In the listing below, the answer starts at the line that has "leached samples, as" and stops after the line that has "conditions. The mass"; please repeat that part exactly and nothing more.

◆ ◆ ◆ ◆ ◆ ◆ ◆

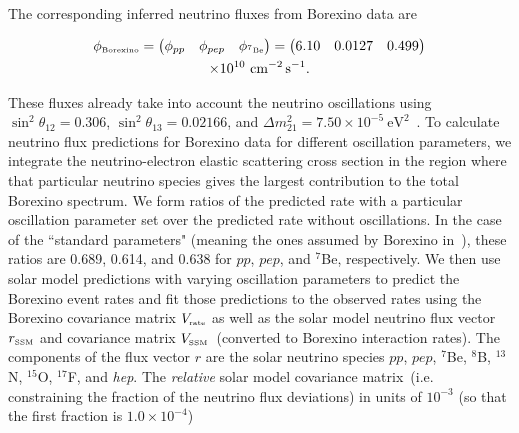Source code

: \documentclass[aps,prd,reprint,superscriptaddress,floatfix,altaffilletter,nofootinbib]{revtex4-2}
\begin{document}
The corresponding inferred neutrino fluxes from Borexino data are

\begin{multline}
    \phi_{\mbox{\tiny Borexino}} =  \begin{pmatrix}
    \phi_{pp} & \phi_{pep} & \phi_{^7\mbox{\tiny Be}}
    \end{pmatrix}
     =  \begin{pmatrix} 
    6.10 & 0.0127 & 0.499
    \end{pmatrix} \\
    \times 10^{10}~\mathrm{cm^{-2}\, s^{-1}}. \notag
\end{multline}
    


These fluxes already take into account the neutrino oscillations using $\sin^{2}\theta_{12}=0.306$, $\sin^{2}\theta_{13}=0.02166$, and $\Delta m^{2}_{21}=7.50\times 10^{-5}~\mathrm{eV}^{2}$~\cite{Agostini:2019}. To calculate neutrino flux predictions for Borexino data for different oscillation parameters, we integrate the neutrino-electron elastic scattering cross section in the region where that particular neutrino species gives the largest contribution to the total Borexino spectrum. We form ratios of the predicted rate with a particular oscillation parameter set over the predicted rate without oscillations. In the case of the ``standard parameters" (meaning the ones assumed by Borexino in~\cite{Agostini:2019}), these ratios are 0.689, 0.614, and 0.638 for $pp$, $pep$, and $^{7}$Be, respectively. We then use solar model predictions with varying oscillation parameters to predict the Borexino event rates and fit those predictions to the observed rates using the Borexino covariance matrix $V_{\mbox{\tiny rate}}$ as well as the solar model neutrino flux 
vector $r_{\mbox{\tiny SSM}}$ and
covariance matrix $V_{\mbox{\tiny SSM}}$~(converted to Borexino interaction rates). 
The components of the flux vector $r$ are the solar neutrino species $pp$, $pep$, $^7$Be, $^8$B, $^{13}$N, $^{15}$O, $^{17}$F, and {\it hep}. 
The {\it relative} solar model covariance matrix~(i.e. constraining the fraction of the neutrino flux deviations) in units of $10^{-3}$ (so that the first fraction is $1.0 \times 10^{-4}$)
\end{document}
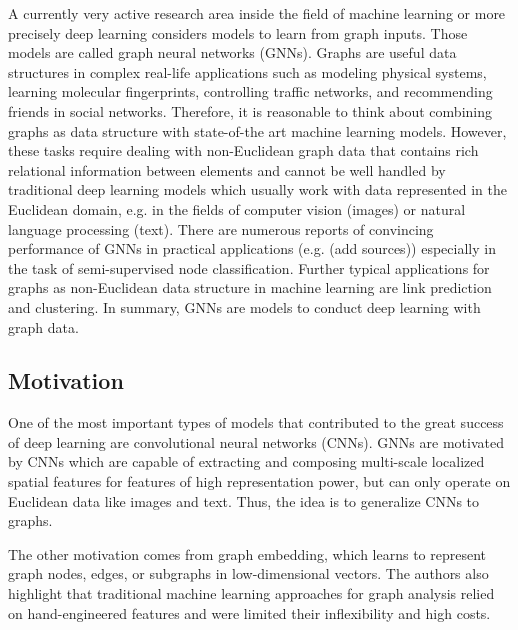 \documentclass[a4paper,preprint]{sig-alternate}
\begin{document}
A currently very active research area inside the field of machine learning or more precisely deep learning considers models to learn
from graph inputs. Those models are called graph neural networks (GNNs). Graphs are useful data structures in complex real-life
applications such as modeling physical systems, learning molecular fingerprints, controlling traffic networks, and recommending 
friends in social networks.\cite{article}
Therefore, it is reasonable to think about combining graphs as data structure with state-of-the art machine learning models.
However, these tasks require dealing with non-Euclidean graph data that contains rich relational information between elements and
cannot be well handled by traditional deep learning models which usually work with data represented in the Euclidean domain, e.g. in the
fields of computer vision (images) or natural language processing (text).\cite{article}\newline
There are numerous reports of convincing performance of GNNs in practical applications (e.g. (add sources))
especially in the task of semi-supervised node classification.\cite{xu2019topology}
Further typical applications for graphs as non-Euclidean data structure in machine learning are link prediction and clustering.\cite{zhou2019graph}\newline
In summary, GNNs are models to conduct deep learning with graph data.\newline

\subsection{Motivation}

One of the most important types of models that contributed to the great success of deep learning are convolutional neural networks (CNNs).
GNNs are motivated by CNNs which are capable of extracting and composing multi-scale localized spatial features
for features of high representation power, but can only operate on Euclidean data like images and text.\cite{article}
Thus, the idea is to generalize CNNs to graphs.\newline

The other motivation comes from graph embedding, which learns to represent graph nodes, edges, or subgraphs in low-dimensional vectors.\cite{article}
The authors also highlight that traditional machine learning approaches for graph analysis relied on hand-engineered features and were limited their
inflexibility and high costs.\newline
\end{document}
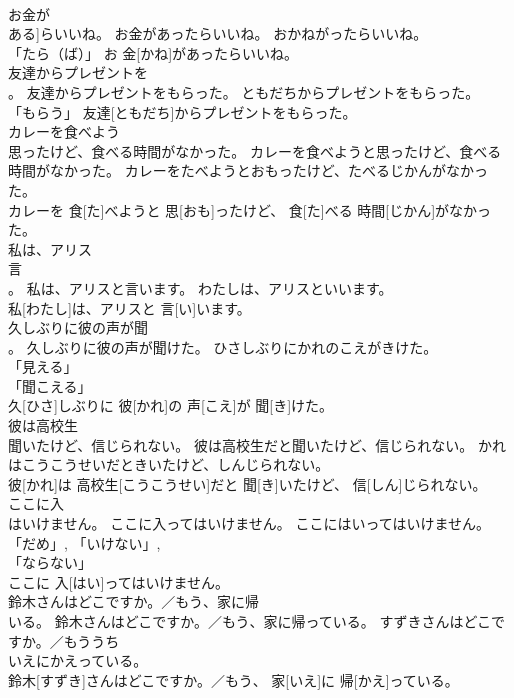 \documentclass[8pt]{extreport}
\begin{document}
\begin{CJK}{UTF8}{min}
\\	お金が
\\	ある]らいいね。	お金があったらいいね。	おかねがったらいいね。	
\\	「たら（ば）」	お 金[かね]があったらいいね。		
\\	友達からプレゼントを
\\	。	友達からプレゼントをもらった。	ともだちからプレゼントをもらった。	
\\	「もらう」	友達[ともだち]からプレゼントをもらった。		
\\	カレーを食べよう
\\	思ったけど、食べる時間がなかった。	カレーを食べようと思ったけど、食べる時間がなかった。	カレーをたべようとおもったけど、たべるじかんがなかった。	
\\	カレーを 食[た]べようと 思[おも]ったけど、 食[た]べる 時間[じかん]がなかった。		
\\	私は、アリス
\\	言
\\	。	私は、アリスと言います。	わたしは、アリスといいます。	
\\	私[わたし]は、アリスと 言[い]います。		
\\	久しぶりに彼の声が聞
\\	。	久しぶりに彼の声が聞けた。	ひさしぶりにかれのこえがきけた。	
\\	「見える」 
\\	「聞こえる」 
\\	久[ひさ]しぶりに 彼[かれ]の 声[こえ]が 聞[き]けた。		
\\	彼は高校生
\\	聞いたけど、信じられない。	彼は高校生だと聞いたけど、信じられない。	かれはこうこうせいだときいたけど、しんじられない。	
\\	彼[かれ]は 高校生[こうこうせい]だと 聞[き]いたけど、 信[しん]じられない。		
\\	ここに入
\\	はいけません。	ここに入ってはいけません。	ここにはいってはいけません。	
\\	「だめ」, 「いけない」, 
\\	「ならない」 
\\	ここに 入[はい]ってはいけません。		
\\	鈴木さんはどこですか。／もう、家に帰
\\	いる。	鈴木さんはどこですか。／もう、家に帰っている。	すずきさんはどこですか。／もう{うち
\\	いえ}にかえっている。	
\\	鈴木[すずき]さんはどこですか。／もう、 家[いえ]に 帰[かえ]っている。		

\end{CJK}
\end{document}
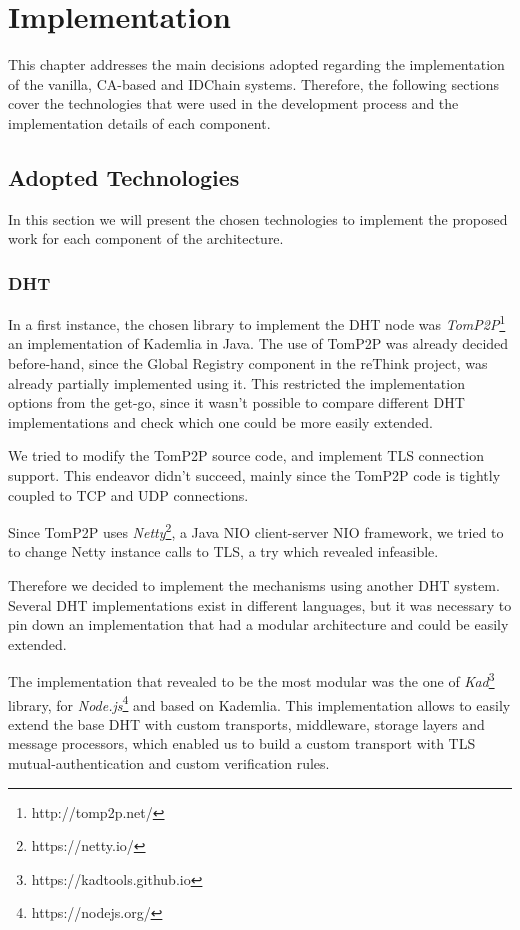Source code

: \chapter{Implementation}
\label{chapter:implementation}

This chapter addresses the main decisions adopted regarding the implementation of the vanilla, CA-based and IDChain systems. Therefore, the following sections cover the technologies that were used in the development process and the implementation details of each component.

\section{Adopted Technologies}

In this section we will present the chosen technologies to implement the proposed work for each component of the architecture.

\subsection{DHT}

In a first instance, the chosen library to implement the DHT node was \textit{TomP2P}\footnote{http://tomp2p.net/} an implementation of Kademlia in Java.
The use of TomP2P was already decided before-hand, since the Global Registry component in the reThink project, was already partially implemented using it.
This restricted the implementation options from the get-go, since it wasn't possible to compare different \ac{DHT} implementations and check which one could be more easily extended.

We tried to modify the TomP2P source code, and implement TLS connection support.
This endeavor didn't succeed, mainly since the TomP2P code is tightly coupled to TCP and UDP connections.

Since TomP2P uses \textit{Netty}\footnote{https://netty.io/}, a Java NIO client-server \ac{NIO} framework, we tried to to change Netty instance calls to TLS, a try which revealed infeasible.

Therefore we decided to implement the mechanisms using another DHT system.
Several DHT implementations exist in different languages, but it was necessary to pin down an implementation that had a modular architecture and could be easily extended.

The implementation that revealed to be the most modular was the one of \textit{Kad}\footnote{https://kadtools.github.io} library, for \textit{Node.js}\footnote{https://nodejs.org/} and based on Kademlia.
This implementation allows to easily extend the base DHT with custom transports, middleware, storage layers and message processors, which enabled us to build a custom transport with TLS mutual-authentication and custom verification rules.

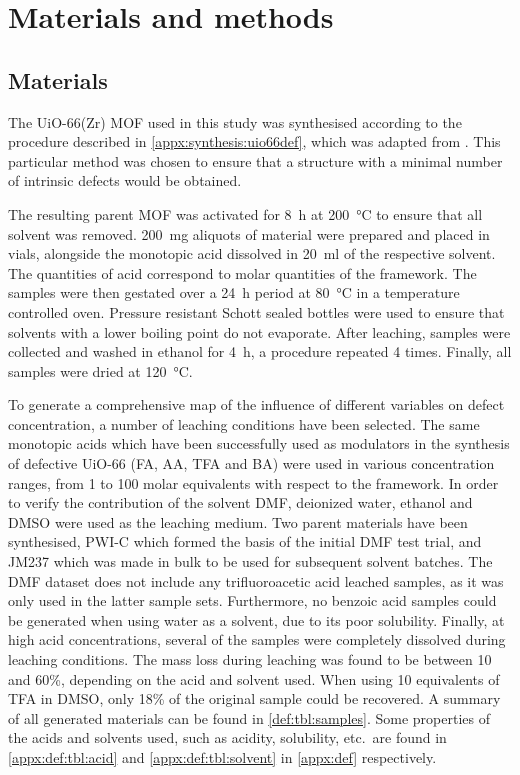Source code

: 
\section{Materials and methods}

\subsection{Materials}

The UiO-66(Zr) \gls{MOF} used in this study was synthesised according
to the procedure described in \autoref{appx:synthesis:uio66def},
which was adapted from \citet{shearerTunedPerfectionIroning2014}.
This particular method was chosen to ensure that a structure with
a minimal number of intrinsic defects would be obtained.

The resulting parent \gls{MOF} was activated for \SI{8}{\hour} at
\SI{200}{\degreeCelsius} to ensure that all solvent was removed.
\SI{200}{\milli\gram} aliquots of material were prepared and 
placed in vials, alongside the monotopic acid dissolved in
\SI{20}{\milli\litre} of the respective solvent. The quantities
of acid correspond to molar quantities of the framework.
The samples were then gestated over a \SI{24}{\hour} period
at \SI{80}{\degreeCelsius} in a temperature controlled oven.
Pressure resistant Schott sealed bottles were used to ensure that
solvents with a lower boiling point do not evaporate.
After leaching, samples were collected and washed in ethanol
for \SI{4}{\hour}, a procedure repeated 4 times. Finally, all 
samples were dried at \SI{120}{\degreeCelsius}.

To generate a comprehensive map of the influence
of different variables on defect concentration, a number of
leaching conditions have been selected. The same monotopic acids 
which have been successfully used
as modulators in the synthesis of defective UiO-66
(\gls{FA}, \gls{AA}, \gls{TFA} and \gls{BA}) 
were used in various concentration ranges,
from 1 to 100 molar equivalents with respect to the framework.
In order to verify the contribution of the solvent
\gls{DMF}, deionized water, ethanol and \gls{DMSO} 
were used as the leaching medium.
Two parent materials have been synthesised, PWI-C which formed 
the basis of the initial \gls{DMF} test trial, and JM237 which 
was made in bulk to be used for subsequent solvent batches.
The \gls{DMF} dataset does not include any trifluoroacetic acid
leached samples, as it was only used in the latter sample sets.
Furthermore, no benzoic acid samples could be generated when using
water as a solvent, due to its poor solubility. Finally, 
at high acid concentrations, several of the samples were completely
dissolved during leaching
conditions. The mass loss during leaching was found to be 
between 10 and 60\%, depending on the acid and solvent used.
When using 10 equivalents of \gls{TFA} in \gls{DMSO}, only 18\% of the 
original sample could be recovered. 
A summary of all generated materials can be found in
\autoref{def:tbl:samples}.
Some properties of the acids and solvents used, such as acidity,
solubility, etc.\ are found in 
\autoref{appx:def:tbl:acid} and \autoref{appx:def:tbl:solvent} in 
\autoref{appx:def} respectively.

◆ ◆ ◆ ◆ ◆ ◆ ◆

● TASK SOLUTION:
leached samples, as it was only used in the latter sample sets.
Furthermore, no benzoic acid samples could be generated when using
water as a solvent, due to its poor solubility. Finally, 
at high acid concentrations, several of the samples were completely
dissolved during leaching
conditions. The mass loss during leaching was found to be 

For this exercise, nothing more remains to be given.